*Activity*
Every line holding the string "CLOSED" is to be copied from the entries below.

*Items from a dataset*

%%

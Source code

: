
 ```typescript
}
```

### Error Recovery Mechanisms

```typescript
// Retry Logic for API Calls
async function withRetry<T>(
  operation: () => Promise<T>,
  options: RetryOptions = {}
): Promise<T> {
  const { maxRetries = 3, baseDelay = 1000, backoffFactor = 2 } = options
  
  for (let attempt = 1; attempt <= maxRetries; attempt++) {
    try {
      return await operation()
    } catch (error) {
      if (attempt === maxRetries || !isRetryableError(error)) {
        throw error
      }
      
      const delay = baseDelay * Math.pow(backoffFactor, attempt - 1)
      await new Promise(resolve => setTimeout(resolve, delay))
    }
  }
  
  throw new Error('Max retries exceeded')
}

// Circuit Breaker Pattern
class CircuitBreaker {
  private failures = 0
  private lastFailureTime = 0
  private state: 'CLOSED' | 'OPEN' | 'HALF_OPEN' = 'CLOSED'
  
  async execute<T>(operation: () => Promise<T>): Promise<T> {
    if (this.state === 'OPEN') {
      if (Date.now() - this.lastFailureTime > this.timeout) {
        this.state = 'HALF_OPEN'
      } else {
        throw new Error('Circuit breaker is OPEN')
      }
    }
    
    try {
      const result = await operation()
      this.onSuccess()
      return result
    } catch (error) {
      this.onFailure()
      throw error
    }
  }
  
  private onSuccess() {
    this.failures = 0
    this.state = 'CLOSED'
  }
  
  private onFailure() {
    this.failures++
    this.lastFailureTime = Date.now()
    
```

%%

*Response area*
  private state: 'CLOSED' | 'OPEN' | 'HALF_OPEN' = 'CLOSED'
    this.state = 'CLOSED'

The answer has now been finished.